In the listing below, find the line containing "b runs the LSTM/GRU bidirectionally." and the line containing "No todo número", then copy exactly everything from the first through the second, except the pictures.

□ □ □ □

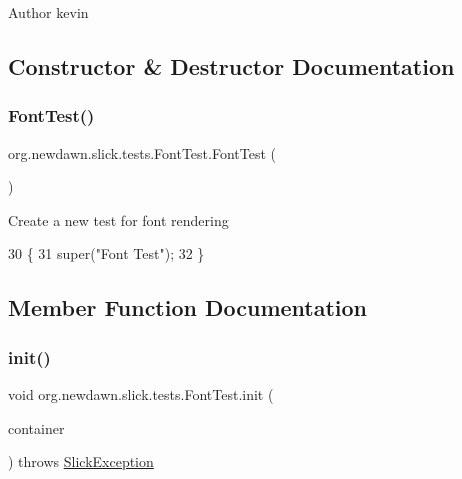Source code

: \begin{DoxyAuthor}{Author}
kevin 
\end{DoxyAuthor}


\subsection{Constructor \& Destructor Documentation}
\mbox{\label{classorg_1_1newdawn_1_1slick_1_1tests_1_1_font_test_acf10f3c52363190d6336752a54cd1ceb}} 
\subsubsection{\texorpdfstring{Font\+Test()}{FontTest()}}
{\footnotesize\ttfamily org.\+newdawn.\+slick.\+tests.\+Font\+Test.\+Font\+Test (\begin{DoxyParamCaption}{ }\end{DoxyParamCaption})\hspace{0.3cm}{\ttfamily [inline]}}

Create a new test for font rendering 
\begin{DoxyCode}
30                       \{
31         super(\textcolor{stringliteral}{"Font Test"});
32     \}
\end{DoxyCode}


\subsection{Member Function Documentation}
\mbox{\label{classorg_1_1newdawn_1_1slick_1_1tests_1_1_font_test_a54b4447244c2c947d57f1c9070e5247d}} 
\subsubsection{\texorpdfstring{init()}{init()}}
{\footnotesize\ttfamily void org.\+newdawn.\+slick.\+tests.\+Font\+Test.\+init (\begin{DoxyParamCaption}\item[{\mbox{\hyperlink{classorg_1_1newdawn_1_1slick_1_1_game_container}{Game\+Container}}}]{container }\end{DoxyParamCaption}) throws \mbox{\hyperlink{classorg_1_1newdawn_1_1slick_1_1_slick_exception}{Slick\+Exception}}\hspace{0.3cm}{\ttfamily [inline]}}

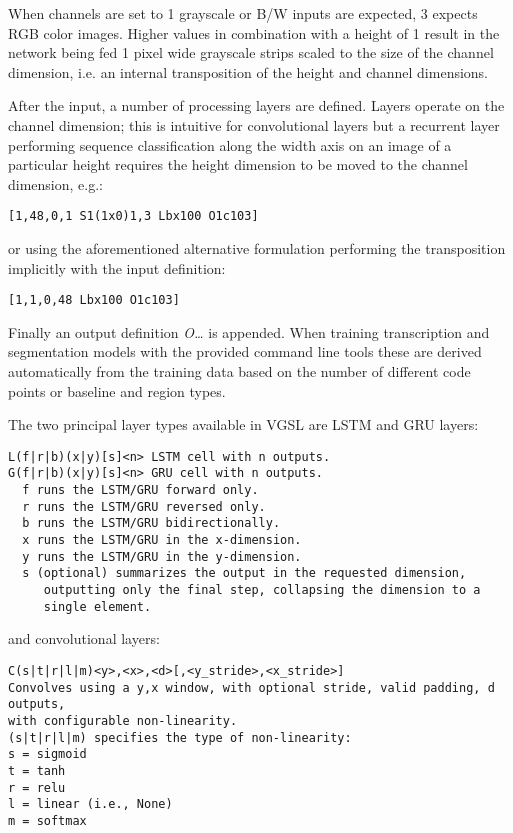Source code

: When channels are set to 1 grayscale or B/W inputs are expected, 3 expects RGB
color images. Higher values in combination with a height of 1 result in the
network being fed 1 pixel wide grayscale strips scaled to the size of the
channel dimension, i.e. an internal transposition of the height and channel
dimensions.

After the input, a number of processing layers are defined. Layers operate on
the channel dimension; this is intuitive for convolutional layers but a
recurrent layer performing sequence classification along the width axis on an
image of a particular height requires the height dimension to be moved to the
channel dimension, e.g.:

\begin{verbatim}
[1,48,0,1 S1(1x0)1,3 Lbx100 O1c103]
\end{verbatim}

or using the aforementioned alternative formulation performing the
transposition implicitly with the input definition:

\begin{verbatim}        
[1,1,0,48 Lbx100 O1c103]
\end{verbatim}

Finally an output definition \emph{O\dots} is appended. When training
transcription and segmentation models with the provided command line tools
these are derived automatically from the training data based on the number of
different code points or baseline and region types.

The two principal layer types available in VGSL are LSTM and GRU layers:

\begin{verbatim}
L(f|r|b)(x|y)[s]<n> LSTM cell with n outputs.
G(f|r|b)(x|y)[s]<n> GRU cell with n outputs.
  f runs the LSTM/GRU forward only.
  r runs the LSTM/GRU reversed only.
  b runs the LSTM/GRU bidirectionally.
  x runs the LSTM/GRU in the x-dimension.
  y runs the LSTM/GRU in the y-dimension.
  s (optional) summarizes the output in the requested dimension,
     outputting only the final step, collapsing the dimension to a
     single element.
\end{verbatim}

and convolutional layers:

\begin{verbatim}
C(s|t|r|l|m)<y>,<x>,<d>[,<y_stride>,<x_stride>]
Convolves using a y,x window, with optional stride, valid padding, d outputs,
with configurable non-linearity.
(s|t|r|l|m) specifies the type of non-linearity:
s = sigmoid
t = tanh
r = relu
l = linear (i.e., None)
m = softmax
\end{verbatim}

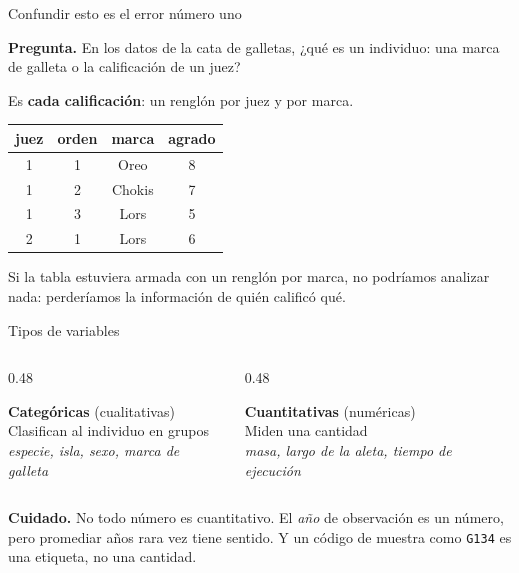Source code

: \documentclass[aspectratio=169,10pt]{beamer}
\newcommand{\destaca}[1]{%
  \par\vspace{3pt}\noindent
  \colorbox{azulClaro}{%
    \parbox{\dimexpr\linewidth-2\fboxsep\relax}{\vspace{3pt}#1\vspace{3pt}}}%
  \par\vspace{3pt}}
\begin{document}
\begin{frame}{Confundir esto es el error número uno}
  \destaca{\textbf{Pregunta.} En los datos de la cata de galletas, ¿qué es un individuo:
  una marca de galleta o la calificación de un juez?}

  \vspace{0.8cm}
  \pause
  Es \textbf{cada calificación}: un renglón por juez y por marca.

  \vspace{0.4cm}
  \centering
  {\footnotesize
  \begin{tabular}{@{}cccc@{}}
    \toprule
    \textbf{juez} & \textbf{orden} & \textbf{marca} & \textbf{agrado} \\
    \midrule
    1 & 1 & Oreo & 8 \\
    1 & 2 & Chokis & 7 \\
    1 & 3 & Lors & 5 \\
    2 & 1 & Lors & 6 \\
    \bottomrule
  \end{tabular}}

  \vspace{0.5cm}
  \raggedright
  {\footnotesize Si la tabla estuviera armada con un renglón por marca, no podríamos
  analizar nada: perderíamos la información de quién calificó qué.}
\end{frame}
\begin{frame}{Tipos de variables}
  \begin{columns}[T]
    \begin{column}{0.48\textwidth}
      \destaca{\textbf{Categóricas} (cualitativas)\\[4pt]
      {\small Clasifican al individuo en grupos\\[4pt]
      \textit{especie, isla, sexo, marca de galleta}}}
    \end{column}
    \begin{column}{0.48\textwidth}
      \destaca{\textbf{Cuantitativas} (numéricas)\\[4pt]
      {\small Miden una cantidad\\[4pt]
      \textit{masa, largo de la aleta, tiempo de ejecución}}}
    \end{column}
  \end{columns}

  \vspace{0.7cm}
  \destaca{\textbf{Cuidado.} No todo número es cuantitativo. El \emph{año} de observación
  es un número, pero promediar años rara vez tiene sentido. Y un código de muestra
  como \texttt{G134} es una etiqueta, no una cantidad.}
\end{frame}
\end{document}

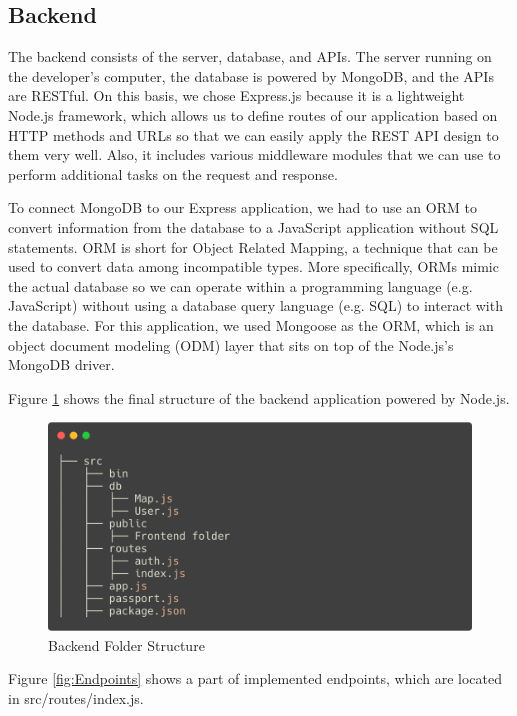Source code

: \begin{enumerate}
\end{enumerate}

\subsection{Backend}
The backend consists of the server, database, and APIs. The server running on the developer's computer, the database is powered by MongoDB, and the APIs are RESTful. On this basis, we chose Express.js because it is a lightweight Node.js framework, which allows us to define routes of our application based on HTTP methods and URLs so that we can easily apply the REST API design to them very well. Also, it includes various middleware modules that we can use to perform additional tasks on the request and response.

To connect MongoDB to our Express application, we had to use an ORM to convert information from the database to a JavaScript application without SQL statements. ORM is short for Object Related Mapping, a technique that can be used to convert data among incompatible types. More specifically, ORMs mimic the actual database so we can operate within a programming language (e.g. JavaScript) without using a database query language (e.g. SQL) to interact with the database. For this application, we used Mongoose as the ORM, which is an object document modeling (ODM) layer that sits on top of the Node.js's MongoDB driver.

Figure \ref{fig:Backend Folder Structure} shows the final structure of the backend application powered by Node.js.

\begin{figure}[htbp]
  \includegraphics[width=\textwidth]{section04/assets/Backend.png}
  \caption{Backend Folder Structure}
  \label{fig:Backend Folder Structure}
\end{figure}

Figure \ref{fig:Endpoints} shows a part of implemented endpoints, which are located in src/routes/index.js.

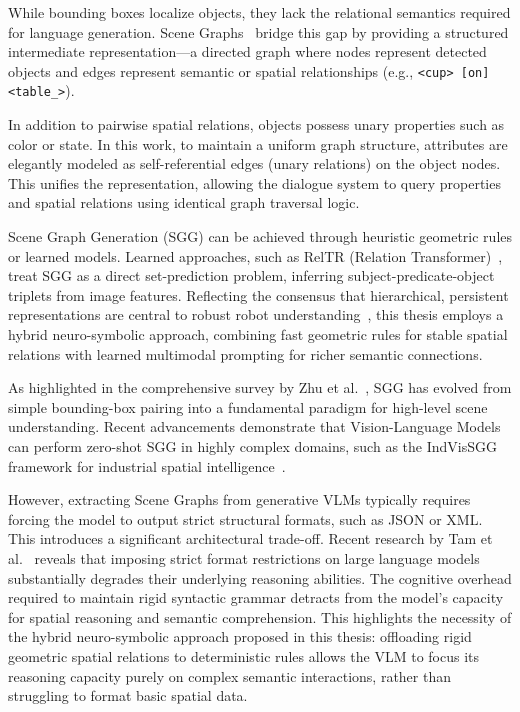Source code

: While bounding boxes localize objects, they lack the relational semantics required for language generation. Scene Graphs~\cite{johnson_image_2015} bridge this gap by providing a structured intermediate representation---a directed graph where nodes represent detected objects and edges represent semantic or spatial relationships (e.g., \verb|<cup> [on] <table_>|).

In addition to pairwise spatial relations, objects possess unary properties such as color or state. In this work, to maintain a uniform graph structure, attributes are elegantly modeled as self-referential edges (unary relations) on the object nodes. This unifies the representation, allowing the dialogue system to query properties and spatial relations using identical graph traversal logic.

Scene Graph Generation (SGG) can be achieved through heuristic geometric rules or learned models. Learned approaches, such as RelTR (Relation Transformer)~\cite{cong_reltr_2023}, treat SGG as a direct set-prediction problem, inferring subject-predicate-object triplets from image features. Reflecting the consensus that hierarchical, persistent representations are central to robust robot understanding~\cite{mascaro_scene_2025, hughes_foundations_2024}, this thesis employs a hybrid neuro-symbolic approach, combining fast geometric rules for stable spatial relations with learned multimodal prompting for richer semantic connections.

As highlighted in the comprehensive survey by Zhu et al.~\cite{zhu_scene_2022}, SGG has evolved from simple bounding-box pairing into a fundamental paradigm for high-level scene understanding. Recent advancements demonstrate that Vision-Language Models can perform zero-shot SGG in highly complex domains, such as the IndVisSGG framework for industrial spatial intelligence~\cite{wang_indvissgg_2025}.

However, extracting Scene Graphs from generative VLMs typically requires forcing the model to output strict structural formats, such as JSON or XML. This introduces a significant architectural trade-off. Recent research by Tam et al.~\cite{tam_let_2024} reveals that imposing strict format restrictions on large language models substantially degrades their underlying reasoning abilities. The cognitive overhead required to maintain rigid syntactic grammar detracts from the model's capacity for spatial reasoning and semantic comprehension. This highlights the necessity of the hybrid neuro-symbolic approach proposed in this thesis: offloading rigid geometric spatial relations to deterministic rules allows the VLM to focus its reasoning capacity purely on complex semantic interactions, rather than struggling to format basic spatial data.


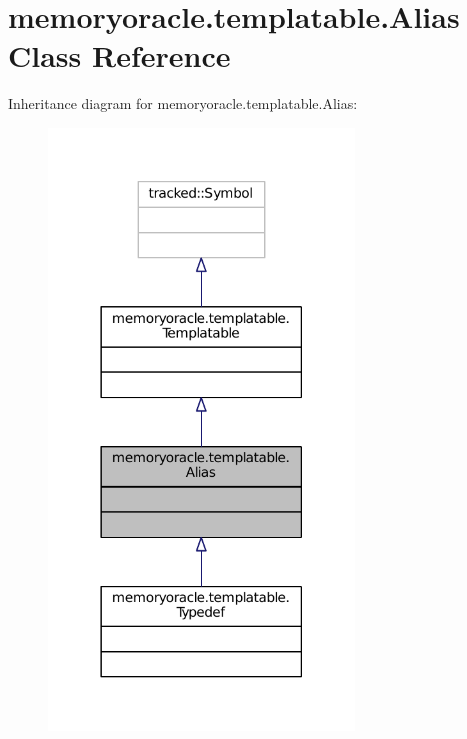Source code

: \hypertarget{classmemoryoracle_1_1templatable_1_1Alias}{}\section{memoryoracle.\+templatable.\+Alias Class Reference}
\label{classmemoryoracle_1_1templatable_1_1Alias}


Inheritance diagram for memoryoracle.\+templatable.\+Alias\+:\nopagebreak
\begin{figure}[H]
\begin{center}
\leavevmode
\includegraphics[width=230pt]{classmemoryoracle_1_1templatable_1_1Alias__inherit__graph}
\end{center}
\end{figure}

□ □ □ □

WRITTEN SOLUTION:
  b runs the LSTM/GRU bidirectionally.
  x runs the LSTM/GRU in the x-dimension.
  y runs the LSTM/GRU in the y-dimension.
  s (optional) summarizes the output in the requested dimension,
     outputting only the final step, collapsing the dimension to a
     single element.
\end{verbatim}

and convolutional layers:

\begin{verbatim}
C(s|t|r|l|m)<y>,<x>,<d>[,<y_stride>,<x_stride>]
Convolves using a y,x window, with optional stride, valid padding, d outputs,
with configurable non-linearity.
(s|t|r|l|m) specifies the type of non-linearity:
s = sigmoid
t = tanh
r = relu
l = linear (i.e., None)
m = softmax
\end{verbatim}

Source code

: \documentclass[aspectratio=169,10pt]{beamer}
\newcommand{\destaca}[1]{%
  \par\vspace{3pt}\noindent
  \colorbox{azulClaro}{%
    \parbox{\dimexpr\linewidth-2\fboxsep\relax}{\vspace{3pt}#1\vspace{3pt}}}%
  \par\vspace{3pt}}
\begin{document}
\begin{frame}{Confundir esto es el error número uno}
  \destaca{\textbf{Pregunta.} En los datos de la cata de galletas, ¿qué es un individuo:
  una marca de galleta o la calificación de un juez?}

  \vspace{0.8cm}
  \pause
  Es \textbf{cada calificación}: un renglón por juez y por marca.

  \vspace{0.4cm}
  \centering
  {\footnotesize
  \begin{tabular}{@{}cccc@{}}
    \toprule
    \textbf{juez} & \textbf{orden} & \textbf{marca} & \textbf{agrado} \\
    \midrule
    1 & 1 & Oreo & 8 \\
    1 & 2 & Chokis & 7 \\
    1 & 3 & Lors & 5 \\
    2 & 1 & Lors & 6 \\
    \bottomrule
  \end{tabular}}

  \vspace{0.5cm}
  \raggedright
  {\footnotesize Si la tabla estuviera armada con un renglón por marca, no podríamos
  analizar nada: perderíamos la información de quién calificó qué.}
\end{frame}
\begin{frame}{Tipos de variables}
  \begin{columns}[T]
    \begin{column}{0.48\textwidth}
      \destaca{\textbf{Categóricas} (cualitativas)\\[4pt]
      {\small Clasifican al individuo en grupos\\[4pt]
      \textit{especie, isla, sexo, marca de galleta}}}
    \end{column}
    \begin{column}{0.48\textwidth}
      \destaca{\textbf{Cuantitativas} (numéricas)\\[4pt]
      {\small Miden una cantidad\\[4pt]
      \textit{masa, largo de la aleta, tiempo de ejecución}}}
    \end{column}
  \end{columns}

  \vspace{0.7cm}
  \destaca{\textbf{Cuidado.} No todo número es cuantitativo. El \emph{año} de observación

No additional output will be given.